While in exile the SACP questioned the bona fides of the strikes, invoking the involvement of Buthelezi to perpetuate the fiction of ‘ignorant Zulus’, because they were not called for or led by the official liberation aligned union body – SACTU. Some in SACTU – SACP circles (like Blade Nzimande today) raised the spectre of liberals and CIA involvement in the new worker formations with an agenda to ‘sideline the liberation movement’. This separation of the ANC and its allies from the early labour movement was to lead to the divisions between the ‘workerist unions’ (independent) and the ‘populist unions’ in the labour movement and was to continue within COSATU until the period of the political negotiations when there was more-or-less an agreement that the ANC would take centre-stage.

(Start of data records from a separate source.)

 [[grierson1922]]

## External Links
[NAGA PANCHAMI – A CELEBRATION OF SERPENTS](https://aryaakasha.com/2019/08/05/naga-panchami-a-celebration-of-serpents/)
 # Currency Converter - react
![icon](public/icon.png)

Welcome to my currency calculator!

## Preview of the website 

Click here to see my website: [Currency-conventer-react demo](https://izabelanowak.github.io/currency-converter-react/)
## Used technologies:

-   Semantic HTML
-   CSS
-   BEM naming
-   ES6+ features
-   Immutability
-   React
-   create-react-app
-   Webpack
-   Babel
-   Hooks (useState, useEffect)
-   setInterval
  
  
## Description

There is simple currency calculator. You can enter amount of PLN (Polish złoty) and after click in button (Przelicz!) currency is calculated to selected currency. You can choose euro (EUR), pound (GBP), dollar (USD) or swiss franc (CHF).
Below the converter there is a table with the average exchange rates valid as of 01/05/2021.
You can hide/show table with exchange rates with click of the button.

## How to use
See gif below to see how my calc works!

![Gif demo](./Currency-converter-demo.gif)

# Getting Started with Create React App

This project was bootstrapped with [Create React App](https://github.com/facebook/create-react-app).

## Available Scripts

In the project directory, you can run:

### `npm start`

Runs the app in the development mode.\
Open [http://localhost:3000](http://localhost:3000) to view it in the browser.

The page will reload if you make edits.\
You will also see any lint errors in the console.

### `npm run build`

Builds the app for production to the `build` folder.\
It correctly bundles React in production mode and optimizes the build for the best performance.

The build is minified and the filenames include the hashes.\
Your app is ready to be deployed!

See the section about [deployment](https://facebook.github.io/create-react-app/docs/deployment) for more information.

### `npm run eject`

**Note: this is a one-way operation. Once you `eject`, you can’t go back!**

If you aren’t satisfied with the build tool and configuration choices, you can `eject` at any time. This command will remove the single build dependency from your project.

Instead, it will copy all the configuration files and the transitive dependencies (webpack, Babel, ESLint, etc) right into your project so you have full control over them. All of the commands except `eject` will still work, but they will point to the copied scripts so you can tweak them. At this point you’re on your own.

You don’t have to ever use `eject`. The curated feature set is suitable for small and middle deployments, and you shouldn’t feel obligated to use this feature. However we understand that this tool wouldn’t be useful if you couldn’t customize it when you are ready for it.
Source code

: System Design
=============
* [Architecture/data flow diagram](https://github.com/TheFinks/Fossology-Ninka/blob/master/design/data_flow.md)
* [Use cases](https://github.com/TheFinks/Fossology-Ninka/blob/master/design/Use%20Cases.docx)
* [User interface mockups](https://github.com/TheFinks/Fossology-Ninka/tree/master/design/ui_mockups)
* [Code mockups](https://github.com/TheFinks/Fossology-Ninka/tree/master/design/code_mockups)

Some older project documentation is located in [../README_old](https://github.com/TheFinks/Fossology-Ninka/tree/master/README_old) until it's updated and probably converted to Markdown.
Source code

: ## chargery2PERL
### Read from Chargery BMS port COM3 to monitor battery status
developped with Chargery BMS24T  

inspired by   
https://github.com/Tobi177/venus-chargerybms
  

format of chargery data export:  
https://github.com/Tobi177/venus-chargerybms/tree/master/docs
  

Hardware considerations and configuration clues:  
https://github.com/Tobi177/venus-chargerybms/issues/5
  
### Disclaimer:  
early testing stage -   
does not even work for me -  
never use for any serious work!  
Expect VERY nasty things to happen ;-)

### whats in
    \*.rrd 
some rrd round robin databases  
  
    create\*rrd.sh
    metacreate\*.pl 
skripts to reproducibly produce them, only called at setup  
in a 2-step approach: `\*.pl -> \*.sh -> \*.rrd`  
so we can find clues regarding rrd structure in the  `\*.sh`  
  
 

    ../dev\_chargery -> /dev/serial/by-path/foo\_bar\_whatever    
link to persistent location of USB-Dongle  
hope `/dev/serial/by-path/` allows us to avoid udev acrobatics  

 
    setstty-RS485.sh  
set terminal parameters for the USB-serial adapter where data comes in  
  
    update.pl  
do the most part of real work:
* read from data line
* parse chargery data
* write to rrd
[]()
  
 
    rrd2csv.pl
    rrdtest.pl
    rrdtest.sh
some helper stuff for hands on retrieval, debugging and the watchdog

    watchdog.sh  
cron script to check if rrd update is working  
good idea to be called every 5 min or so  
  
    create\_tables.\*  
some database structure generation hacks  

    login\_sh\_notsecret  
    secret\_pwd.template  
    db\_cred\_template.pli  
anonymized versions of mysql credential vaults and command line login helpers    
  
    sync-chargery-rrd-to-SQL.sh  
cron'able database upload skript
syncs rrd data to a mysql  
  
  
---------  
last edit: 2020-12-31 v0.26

How easily people forget when workers forge new movements today. For a long time now the ongoing service delivery revolts throughout the country have failed to register on the lap tops and blackberries of the chattering classes. This is because of the social – and even geographic distance – of the middle classes to the new working classes and the poor.
Now the sight of the police shooting striking workers on TV has brought the real world of current struggles right into the lounges and bedrooms of public opinion. According to statistics supplied by Wits University’s Peter Alexander:
‘In 2010/11 there was a record number of crowd management incidents … During the last three years, 2009-12, there has been an average of 2.9 unrest incidents per day. This is an increase of 40 percent over the average of 2.1 unrest incidents per day recorded for 2004-09. The statistics show that what has been called the Rebellion of the Poor has intensified over the past three years.’
This kind of ‘spontaneous’ revolt is now also extending to the industrial sphere – witness the unprotected strikes in the platinum mines at AngloPlat, Implats and now Lonmin.
So far the strikers have stood firm not only against the police, and Lonmin, threatening dismissal, but also against the media labelling their strike illegal (strikes are not illegal in South Africa, they are only protected or unprotected) and NUM and COSATU rallying behind their ally, the ANC, to stigmatise the strikers and their union as paid by BHP Billiton and/or the Chamber of Mines (why either of these would pay to form a striking, volatile union rather than a sweetheart union like NUM who sits in all their bargaining chambers and acts to respect agreements, makes no sense. But some people choose to believe this nonsense). The SACP even goes on to call on Zuma’s Commission of Enquiry to investigate AMCU and the possibility that it is being financed by business interests to break NUM (that vanguard of the working class) – this from the SACP cabinet minister, Blade Nzimande, who wines and dines with big business every day of his life.
In the midst of our outrage at this brutality let us acknowledge that a new movement is emerging. Such early signs do not as yet indicate something grand and well organised. Movements are notoriously messy and difficult to assign to some kind of predetermined ideological box. We do not know what ups and downs people will go through, but when the seeds of a new movement are being planted it is time to ask what the rest of us can do to help it to grow.
Leonard Gentle is the director of the International Labour and Research Information Group in South Africa and a former trade union organiser.